**Task item**:
Write each entry out again exactly as it was given.

::: Material for the task

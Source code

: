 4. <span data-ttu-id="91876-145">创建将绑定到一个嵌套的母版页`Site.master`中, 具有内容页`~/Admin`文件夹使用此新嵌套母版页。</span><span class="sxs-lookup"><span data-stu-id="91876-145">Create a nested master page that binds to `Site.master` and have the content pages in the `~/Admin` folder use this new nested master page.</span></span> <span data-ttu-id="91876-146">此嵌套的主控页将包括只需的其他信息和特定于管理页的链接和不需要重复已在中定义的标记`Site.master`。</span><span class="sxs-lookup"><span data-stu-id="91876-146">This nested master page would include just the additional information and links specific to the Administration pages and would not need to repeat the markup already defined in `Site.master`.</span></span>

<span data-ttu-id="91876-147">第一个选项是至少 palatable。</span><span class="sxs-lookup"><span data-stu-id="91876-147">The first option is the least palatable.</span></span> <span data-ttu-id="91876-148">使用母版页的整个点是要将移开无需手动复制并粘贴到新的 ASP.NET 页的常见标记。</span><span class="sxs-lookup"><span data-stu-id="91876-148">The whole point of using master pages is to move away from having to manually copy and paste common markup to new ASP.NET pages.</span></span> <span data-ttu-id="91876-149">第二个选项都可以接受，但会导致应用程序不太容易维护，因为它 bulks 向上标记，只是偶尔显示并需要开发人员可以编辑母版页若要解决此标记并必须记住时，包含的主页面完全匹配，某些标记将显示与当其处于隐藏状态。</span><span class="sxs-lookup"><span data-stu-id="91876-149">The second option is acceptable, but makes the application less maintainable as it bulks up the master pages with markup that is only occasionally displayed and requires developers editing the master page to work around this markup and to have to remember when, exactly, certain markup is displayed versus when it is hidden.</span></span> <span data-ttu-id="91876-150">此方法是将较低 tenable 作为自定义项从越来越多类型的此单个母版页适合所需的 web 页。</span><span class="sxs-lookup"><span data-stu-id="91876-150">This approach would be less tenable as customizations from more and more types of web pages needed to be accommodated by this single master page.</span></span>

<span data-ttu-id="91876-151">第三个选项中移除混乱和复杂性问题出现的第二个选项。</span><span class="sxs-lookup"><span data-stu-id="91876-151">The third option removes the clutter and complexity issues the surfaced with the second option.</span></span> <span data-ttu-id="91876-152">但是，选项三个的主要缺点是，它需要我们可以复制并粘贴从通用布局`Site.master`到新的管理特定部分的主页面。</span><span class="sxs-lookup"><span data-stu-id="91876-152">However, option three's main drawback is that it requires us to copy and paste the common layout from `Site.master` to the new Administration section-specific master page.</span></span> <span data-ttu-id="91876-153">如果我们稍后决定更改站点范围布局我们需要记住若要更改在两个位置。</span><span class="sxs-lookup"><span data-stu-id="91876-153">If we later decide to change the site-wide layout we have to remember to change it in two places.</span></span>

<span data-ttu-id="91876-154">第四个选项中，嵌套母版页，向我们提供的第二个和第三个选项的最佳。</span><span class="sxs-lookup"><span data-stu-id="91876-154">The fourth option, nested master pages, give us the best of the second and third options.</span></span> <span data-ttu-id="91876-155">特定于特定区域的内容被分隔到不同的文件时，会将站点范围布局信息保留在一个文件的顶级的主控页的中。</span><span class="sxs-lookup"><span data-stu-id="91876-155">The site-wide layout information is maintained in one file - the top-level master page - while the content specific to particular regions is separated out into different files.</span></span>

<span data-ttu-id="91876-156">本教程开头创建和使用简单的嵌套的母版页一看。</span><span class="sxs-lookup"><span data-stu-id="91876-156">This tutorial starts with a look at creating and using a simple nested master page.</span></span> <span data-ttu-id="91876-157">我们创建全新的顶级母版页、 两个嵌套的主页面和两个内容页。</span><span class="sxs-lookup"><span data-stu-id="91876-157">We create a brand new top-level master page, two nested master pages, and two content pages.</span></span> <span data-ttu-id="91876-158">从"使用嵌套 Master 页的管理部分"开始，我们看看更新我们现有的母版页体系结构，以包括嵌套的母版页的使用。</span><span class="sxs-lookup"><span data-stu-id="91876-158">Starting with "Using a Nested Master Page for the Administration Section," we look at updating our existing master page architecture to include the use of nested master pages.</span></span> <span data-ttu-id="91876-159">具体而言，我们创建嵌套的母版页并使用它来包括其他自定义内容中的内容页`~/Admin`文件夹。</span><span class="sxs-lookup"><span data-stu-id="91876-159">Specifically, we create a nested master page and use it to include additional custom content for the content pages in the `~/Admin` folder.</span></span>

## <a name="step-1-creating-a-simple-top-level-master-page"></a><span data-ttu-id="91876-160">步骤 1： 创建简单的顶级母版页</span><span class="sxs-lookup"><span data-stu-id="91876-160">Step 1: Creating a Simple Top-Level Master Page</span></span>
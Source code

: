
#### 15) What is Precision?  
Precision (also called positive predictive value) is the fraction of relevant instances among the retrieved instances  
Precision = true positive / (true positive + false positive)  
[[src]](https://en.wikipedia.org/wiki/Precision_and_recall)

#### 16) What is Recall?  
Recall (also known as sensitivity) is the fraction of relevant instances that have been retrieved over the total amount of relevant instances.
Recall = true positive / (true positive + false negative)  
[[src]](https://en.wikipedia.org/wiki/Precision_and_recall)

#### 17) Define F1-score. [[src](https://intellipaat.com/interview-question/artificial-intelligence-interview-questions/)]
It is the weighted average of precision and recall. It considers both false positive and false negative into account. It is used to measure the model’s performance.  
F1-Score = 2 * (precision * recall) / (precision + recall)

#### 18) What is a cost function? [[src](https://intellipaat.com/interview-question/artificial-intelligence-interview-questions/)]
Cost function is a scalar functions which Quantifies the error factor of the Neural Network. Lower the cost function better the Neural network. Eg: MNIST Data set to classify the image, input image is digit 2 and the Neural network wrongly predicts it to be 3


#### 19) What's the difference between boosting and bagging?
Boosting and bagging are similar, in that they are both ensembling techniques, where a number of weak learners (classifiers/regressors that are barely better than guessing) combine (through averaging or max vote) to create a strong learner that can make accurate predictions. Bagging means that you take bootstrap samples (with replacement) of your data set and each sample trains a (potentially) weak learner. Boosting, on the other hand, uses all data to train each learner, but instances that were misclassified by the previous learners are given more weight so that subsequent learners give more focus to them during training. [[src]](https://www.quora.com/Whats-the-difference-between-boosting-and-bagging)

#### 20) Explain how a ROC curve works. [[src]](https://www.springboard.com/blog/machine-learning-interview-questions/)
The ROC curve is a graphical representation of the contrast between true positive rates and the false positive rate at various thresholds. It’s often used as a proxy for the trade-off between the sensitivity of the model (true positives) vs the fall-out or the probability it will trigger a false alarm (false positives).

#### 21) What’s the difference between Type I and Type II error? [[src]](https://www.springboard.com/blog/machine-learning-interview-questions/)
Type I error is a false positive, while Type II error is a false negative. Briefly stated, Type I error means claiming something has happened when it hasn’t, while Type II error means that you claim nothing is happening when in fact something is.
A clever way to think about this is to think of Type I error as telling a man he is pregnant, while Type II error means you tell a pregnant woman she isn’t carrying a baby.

::::::

**Output**:
Source code

: 4. <span data-ttu-id="91876-145">创建将绑定到一个嵌套的母版页`Site.master`中, 具有内容页`~/Admin`文件夹使用此新嵌套母版页。</span><span class="sxs-lookup"><span data-stu-id="91876-145">Create a nested master page that binds to `Site.master` and have the content pages in the `~/Admin` folder use this new nested master page.</span></span> <span data-ttu-id="91876-146">此嵌套的主控页将包括只需的其他信息和特定于管理页的链接和不需要重复已在中定义的标记`Site.master`。</span><span class="sxs-lookup"><span data-stu-id="91876-146">This nested master page would include just the additional information and links specific to the Administration pages and would not need to repeat the markup already defined in `Site.master`.</span></span>

<span data-ttu-id="91876-147">第一个选项是至少 palatable。</span><span class="sxs-lookup"><span data-stu-id="91876-147">The first option is the least palatable.</span></span> <span data-ttu-id="91876-148">使用母版页的整个点是要将移开无需手动复制并粘贴到新的 ASP.NET 页的常见标记。</span><span class="sxs-lookup"><span data-stu-id="91876-148">The whole point of using master pages is to move away from having to manually copy and paste common markup to new ASP.NET pages.</span></span> <span data-ttu-id="91876-149">第二个选项都可以接受，但会导致应用程序不太容易维护，因为它 bulks 向上标记，只是偶尔显示并需要开发人员可以编辑母版页若要解决此标记并必须记住时，包含的主页面完全匹配，某些标记将显示与当其处于隐藏状态。</span><span class="sxs-lookup"><span data-stu-id="91876-149">The second option is acceptable, but makes the application less maintainable as it bulks up the master pages with markup that is only occasionally displayed and requires developers editing the master page to work around this markup and to have to remember when, exactly, certain markup is displayed versus when it is hidden.</span></span> <span data-ttu-id="91876-150">此方法是将较低 tenable 作为自定义项从越来越多类型的此单个母版页适合所需的 web 页。</span><span class="sxs-lookup"><span data-stu-id="91876-150">This approach would be less tenable as customizations from more and more types of web pages needed to be accommodated by this single master page.</span></span>

<span data-ttu-id="91876-151">第三个选项中移除混乱和复杂性问题出现的第二个选项。</span><span class="sxs-lookup"><span data-stu-id="91876-151">The third option removes the clutter and complexity issues the surfaced with the second option.</span></span> <span data-ttu-id="91876-152">但是，选项三个的主要缺点是，它需要我们可以复制并粘贴从通用布局`Site.master`到新的管理特定部分的主页面。</span><span class="sxs-lookup"><span data-stu-id="91876-152">However, option three's main drawback is that it requires us to copy and paste the common layout from `Site.master` to the new Administration section-specific master page.</span></span> <span data-ttu-id="91876-153">如果我们稍后决定更改站点范围布局我们需要记住若要更改在两个位置。</span><span class="sxs-lookup"><span data-stu-id="91876-153">If we later decide to change the site-wide layout we have to remember to change it in two places.</span></span>

<span data-ttu-id="91876-154">第四个选项中，嵌套母版页，向我们提供的第二个和第三个选项的最佳。</span><span class="sxs-lookup"><span data-stu-id="91876-154">The fourth option, nested master pages, give us the best of the second and third options.</span></span> <span data-ttu-id="91876-155">特定于特定区域的内容被分隔到不同的文件时，会将站点范围布局信息保留在一个文件的顶级的主控页的中。</span><span class="sxs-lookup"><span data-stu-id="91876-155">The site-wide layout information is maintained in one file - the top-level master page - while the content specific to particular regions is separated out into different files.</span></span>

<span data-ttu-id="91876-156">本教程开头创建和使用简单的嵌套的母版页一看。</span><span class="sxs-lookup"><span data-stu-id="91876-156">This tutorial starts with a look at creating and using a simple nested master page.</span></span> <span data-ttu-id="91876-157">我们创建全新的顶级母版页、 两个嵌套的主页面和两个内容页。</span><span class="sxs-lookup"><span data-stu-id="91876-157">We create a brand new top-level master page, two nested master pages, and two content pages.</span></span> <span data-ttu-id="91876-158">从"使用嵌套 Master 页的管理部分"开始，我们看看更新我们现有的母版页体系结构，以包括嵌套的母版页的使用。</span><span class="sxs-lookup"><span data-stu-id="91876-158">Starting with "Using a Nested Master Page for the Administration Section," we look at updating our existing master page architecture to include the use of nested master pages.</span></span> <span data-ttu-id="91876-159">具体而言，我们创建嵌套的母版页并使用它来包括其他自定义内容中的内容页`~/Admin`文件夹。</span><span class="sxs-lookup"><span data-stu-id="91876-159">Specifically, we create a nested master page and use it to include additional custom content for the content pages in the `~/Admin` folder.</span></span>

## <a name="step-1-creating-a-simple-top-level-master-page"></a><span data-ttu-id="91876-160">步骤 1： 创建简单的顶级母版页</span><span class="sxs-lookup"><span data-stu-id="91876-160">Step 1: Creating a Simple Top-Level Master Page</span></span>
Source code

:
#### 15) What is Precision?  
Precision (also called positive predictive value) is the fraction of relevant instances among the retrieved instances  
Precision = true positive / (true positive + false positive)  
[[src]](https://en.wikipedia.org/wiki/Precision_and_recall)

#### 16) What is Recall?  
Recall (also known as sensitivity) is the fraction of relevant instances that have been retrieved over the total amount of relevant instances.
Recall = true positive / (true positive + false negative)  
[[src]](https://en.wikipedia.org/wiki/Precision_and_recall)

#### 17) Define F1-score. [[src](https://intellipaat.com/interview-question/artificial-intelligence-interview-questions/)]
It is the weighted average of precision and recall. It considers both false positive and false negative into account. It is used to measure the model’s performance.  
F1-Score = 2 * (precision * recall) / (precision + recall)

#### 18) What is a cost function? [[src](https://intellipaat.com/interview-question/artificial-intelligence-interview-questions/)]
Cost function is a scalar functions which Quantifies the error factor of the Neural Network. Lower the cost function better the Neural network. Eg: MNIST Data set to classify the image, input image is digit 2 and the Neural network wrongly predicts it to be 3


#### 19) What's the difference between boosting and bagging?
Boosting and bagging are similar, in that they are both ensembling techniques, where a number of weak learners (classifiers/regressors that are barely better than guessing) combine (through averaging or max vote) to create a strong learner that can make accurate predictions. Bagging means that you take bootstrap samples (with replacement) of your data set and each sample trains a (potentially) weak learner. Boosting, on the other hand, uses all data to train each learner, but instances that were misclassified by the previous learners are given more weight so that subsequent learners give more focus to them during training. [[src]](https://www.quora.com/Whats-the-difference-between-boosting-and-bagging)

#### 20) Explain how a ROC curve works. [[src]](https://www.springboard.com/blog/machine-learning-interview-questions/)
The ROC curve is a graphical representation of the contrast between true positive rates and the false positive rate at various thresholds. It’s often used as a proxy for the trade-off between the sensitivity of the model (true positives) vs the fall-out or the probability it will trigger a false alarm (false positives).

#### 21) What’s the difference between Type I and Type II error? [[src]](https://www.springboard.com/blog/machine-learning-interview-questions/)
Type I error is a false positive, while Type II error is a false negative. Briefly stated, Type I error means claiming something has happened when it hasn’t, while Type II error means that you claim nothing is happening when in fact something is.
A clever way to think about this is to think of Type I error as telling a man he is pregnant, while Type II error means you tell a pregnant woman she isn’t carrying a baby.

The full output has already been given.